Pela inteligência, o homem excede, não só o seu próprio corpo, mas todos os corpos, e é capaz de atingir a razão de ser do Universo. O fim a que tende por Natureza é o mais elevado dos fins naturais. Mas por que meios complicados o atinge, e depois de percorrido que caminho! O seu pensamento progride, passo a passo, pelo raciocínio, partindo das noções abstraídas do concreto que conheceu pela sensibilidade. Isso exige nele, além da inteligência, um corpo sensível, e, para manter a vida deste, todas as funções vitais dos animais e das plantas. O seu organismo é por isso o mais complicado de todos.

Desde a estrutura relativamente simples das substâncias inanimadas ao organismo tão diferenciado do homem, o progresso para a perfeição foi portanto marcado, até aqui, pela complicação crescente, que permite atingir um fim cada vez mais universal. Daqui por diante, o aumento de perfeição só pode consistir na simplificação dos meios. Por isso vemos que os Anjos são tanto mais perfeitos quanto menor o número de idéias de que necessitam para conhecer o Universo. E o de maior perfeição, se não serve de transição para Deus, porque não há transição do finito para o infinito, já anuncia, pela simplicidade do seu conhecimento, a simplicidade absoluta de Deus.
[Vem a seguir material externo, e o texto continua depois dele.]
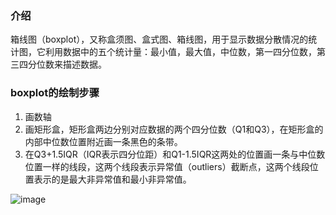 ### 介绍
箱线图（boxplot），又称盒须图、盒式图、箱线图，用于显示数据分散情况的统计图，它利用数据中的五个统计量：最小值，最大值，中位数，第一四分位数，第三四分位数来描述数据。
### boxplot的绘制步骤
1. 画数轴
2. 画矩形盒，矩形盒两边分别对应数据的两个四分位数（Q1和Q3），在矩形盒的内部中位数位置附近画一条黑色的条带。
3. 在Q3+1.5IQR（IQR表示四分位距）和Q1-1.5IQR这两处的位置画一条与中位数位置一样的线段，这两个线段表示异常值（outliers）截断点，这两个线段位置表示的是最大非异常值和最小非异常值。

![image](https://github.com/github16cp/CS_Notes/tree/master/dataVisualization/boxplot1.jpg)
É assim que S. Tomás ordena os seres. Vejamos como essa ordenação se harmoniza com a maneira como vê a sua individuação, e com a solução que dá da questão dos universais.

Os Anjos não têm matéria. No seu ser, por isso, nada é devido ao concurso acidental de causas estranhas; cada um realiza, perfeitamente, a sua essência. Se o que importa à harmonia do Universo é, como disse, a multiplicação formal dos seres, a coordenação de seres diferentes, não há motivo para haver mais do que um Anjo de cada espécie. Os diversos Anjos distinguem-se portanto por essência; são todos diferentes. Do que resulta que cada Anjo é inteligível. por si mesmo.

O homem, porque à sua maneira normal de conhecer são indispensáveis os sentidos, precisa dum corpo, sujeito às ações que regem a matéria. A formação desse corpo está exposta aos acasos das influências estranhas; e a sua duração é limitada. Torna-se por isso necessária a multiplicação numérica dos homens. É a matéria, o mesmo elemento que exige a existência de muitos indivíduos de igual espécie, que serve de principio de individuação. E, dissolvido o corpo, a relação para com ele basta para individuar a alma separada.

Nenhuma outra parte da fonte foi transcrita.